A person walking on a college campus.

A person walking on a college campus. Credit: iStock

Some parents will do anything to get their kids into the college of their dreams. They think it’s normal to spend thousands of dollars on tutors, SAT prep and college-essay advisers, and to use whatever influence they have to get an edge. In some circles, not trying to game the system is even seen as parental failure.

Understandable as such behavior may be, it also works against one of the primary purposes of education and college in particular: to improve the lot of kids who aren’t lucky enough to have rich and influential parents. So how do we strike a better balance? How do we build a system that fosters social mobility while accepting the reality of parental gaming?

It’s an issue that has sparked some heated debates. In a recent lawsuit, an organization called Students for Fair Admissions excoriates Harvard for bias against Asian applicants. It claims that “an Asian-American applicant with 25 percent chance of admission, for example, would have a 35 percent chance if he were white, 75 percent if he were Hispanic, and 95 percent chance if he were African-American.”

In New York, Mayor Bill de Blasio wants to reform the city’s specialized high school system, where less than a tenth of slots went to the blacks and Latinos who comprise two-thirds of the city’s student population. He sees one culprit in the admissions exam, which parents strive to game by subjecting kids to months of expensive test prep courses. (Disclosure: Two of my three white sons are in specialized New York City high schools, and they attended an elite primary school.)

Colleges are increasingly souring on standardized admissions tests: Some 180 no longer require an SAT score, for example. Once seen as an important leveler, scores on such tests correlate with family income. This renders them not particularly useful for schools hoping to diversify student bodies.

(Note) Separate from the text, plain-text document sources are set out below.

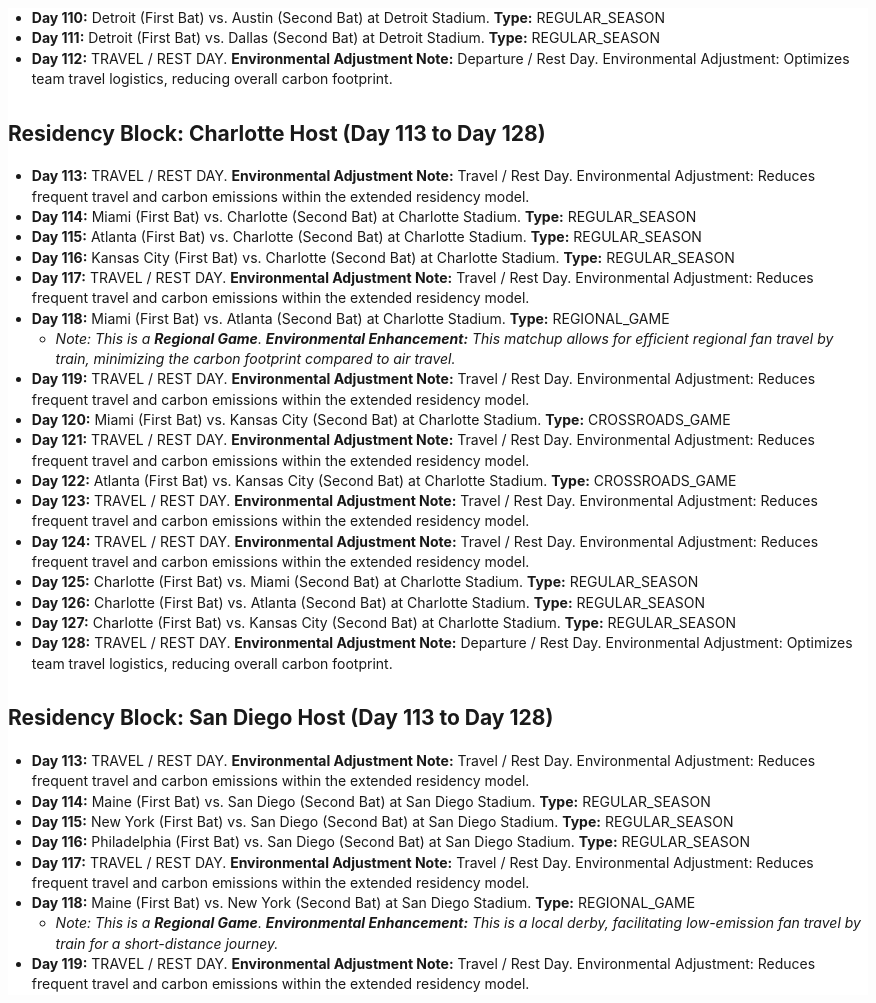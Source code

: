 - **Day 110:** Detroit (First Bat) vs. Austin (Second Bat) at Detroit Stadium. **Type:** REGULAR_SEASON
- **Day 111:** Detroit (First Bat) vs. Dallas (Second Bat) at Detroit Stadium. **Type:** REGULAR_SEASON
- **Day 112:** TRAVEL / REST DAY. **Environmental Adjustment Note:** Departure / Rest Day. Environmental Adjustment: Optimizes team travel logistics, reducing overall carbon footprint.

## Residency Block: Charlotte Host (Day 113 to Day 128)

- **Day 113:** TRAVEL / REST DAY. **Environmental Adjustment Note:** Travel / Rest Day. Environmental Adjustment: Reduces frequent travel and carbon emissions within the extended residency model.
- **Day 114:** Miami (First Bat) vs. Charlotte (Second Bat) at Charlotte Stadium. **Type:** REGULAR_SEASON
- **Day 115:** Atlanta (First Bat) vs. Charlotte (Second Bat) at Charlotte Stadium. **Type:** REGULAR_SEASON
- **Day 116:** Kansas City (First Bat) vs. Charlotte (Second Bat) at Charlotte Stadium. **Type:** REGULAR_SEASON
- **Day 117:** TRAVEL / REST DAY. **Environmental Adjustment Note:** Travel / Rest Day. Environmental Adjustment: Reduces frequent travel and carbon emissions within the extended residency model.
- **Day 118:** Miami (First Bat) vs. Atlanta (Second Bat) at Charlotte Stadium. **Type:** REGIONAL_GAME
  - *Note: This is a **Regional Game**. **Environmental Enhancement:** This matchup allows for efficient regional fan travel by train, minimizing the carbon footprint compared to air travel.*
- **Day 119:** TRAVEL / REST DAY. **Environmental Adjustment Note:** Travel / Rest Day. Environmental Adjustment: Reduces frequent travel and carbon emissions within the extended residency model.
- **Day 120:** Miami (First Bat) vs. Kansas City (Second Bat) at Charlotte Stadium. **Type:** CROSSROADS_GAME
- **Day 121:** TRAVEL / REST DAY. **Environmental Adjustment Note:** Travel / Rest Day. Environmental Adjustment: Reduces frequent travel and carbon emissions within the extended residency model.
- **Day 122:** Atlanta (First Bat) vs. Kansas City (Second Bat) at Charlotte Stadium. **Type:** CROSSROADS_GAME
- **Day 123:** TRAVEL / REST DAY. **Environmental Adjustment Note:** Travel / Rest Day. Environmental Adjustment: Reduces frequent travel and carbon emissions within the extended residency model.
- **Day 124:** TRAVEL / REST DAY. **Environmental Adjustment Note:** Travel / Rest Day. Environmental Adjustment: Reduces frequent travel and carbon emissions within the extended residency model.
- **Day 125:** Charlotte (First Bat) vs. Miami (Second Bat) at Charlotte Stadium. **Type:** REGULAR_SEASON
- **Day 126:** Charlotte (First Bat) vs. Atlanta (Second Bat) at Charlotte Stadium. **Type:** REGULAR_SEASON
- **Day 127:** Charlotte (First Bat) vs. Kansas City (Second Bat) at Charlotte Stadium. **Type:** REGULAR_SEASON
- **Day 128:** TRAVEL / REST DAY. **Environmental Adjustment Note:** Departure / Rest Day. Environmental Adjustment: Optimizes team travel logistics, reducing overall carbon footprint.

## Residency Block: San Diego Host (Day 113 to Day 128)

- **Day 113:** TRAVEL / REST DAY. **Environmental Adjustment Note:** Travel / Rest Day. Environmental Adjustment: Reduces frequent travel and carbon emissions within the extended residency model.
- **Day 114:** Maine (First Bat) vs. San Diego (Second Bat) at San Diego Stadium. **Type:** REGULAR_SEASON
- **Day 115:** New York (First Bat) vs. San Diego (Second Bat) at San Diego Stadium. **Type:** REGULAR_SEASON
- **Day 116:** Philadelphia (First Bat) vs. San Diego (Second Bat) at San Diego Stadium. **Type:** REGULAR_SEASON
- **Day 117:** TRAVEL / REST DAY. **Environmental Adjustment Note:** Travel / Rest Day. Environmental Adjustment: Reduces frequent travel and carbon emissions within the extended residency model.
- **Day 118:** Maine (First Bat) vs. New York (Second Bat) at San Diego Stadium. **Type:** REGIONAL_GAME
  - *Note: This is a **Regional Game**. **Environmental Enhancement:** This is a local derby, facilitating low-emission fan travel by train for a short-distance journey.*
- **Day 119:** TRAVEL / REST DAY. **Environmental Adjustment Note:** Travel / Rest Day. Environmental Adjustment: Reduces frequent travel and carbon emissions within the extended residency model.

So how to assess applicants? There’s no general agreement about what makes one candidate more qualified than another. Supporters of the Harvard suit dismiss “personal ratings,” which are subjective and probably do enable anti-Asian prejudice. But let’s face it, no measures are truly objective. SATs, GPAs, extracurricular ratings — they’re all prone to bias.

I’d suggest thinking more systematically about the longer-term mission of education, and how to create incentives to fulfill it. Perhaps parents’ urge to game the system can even be turned to its advantage.

Consider the University of Texas at Austin, the state’s top public education institution. It automatically admits all Texas students who graduate in the top 6 percent of their high school class — irrespective of the school’s location or reputation. As a result, some poorly prepared kids inevitably take the places of “better qualified” students. But the system fulfills the broader goal of promoting social mobility, by providing a subsidized education for students willing to make the effort.

This approach creates some interesting incentives. Given the stiff competition to make it into the 6 percent in the most privileged neighborhoods, gaming-inclined parents might move elsewhere. Just imagine what would happen in New York City. This, in turn, promotes economic and racial diversity — the opposite of the tendency toward segregation that we’re seeing now. The average local middle school would likely be better off.

There are other ways to make good schools accessible to everyone, and we should try them. Education shouldn’t be a competition with only a few predetermined winners.

Cathy O’Neil, a mathematician, is a Bloomberg Opinion columnist.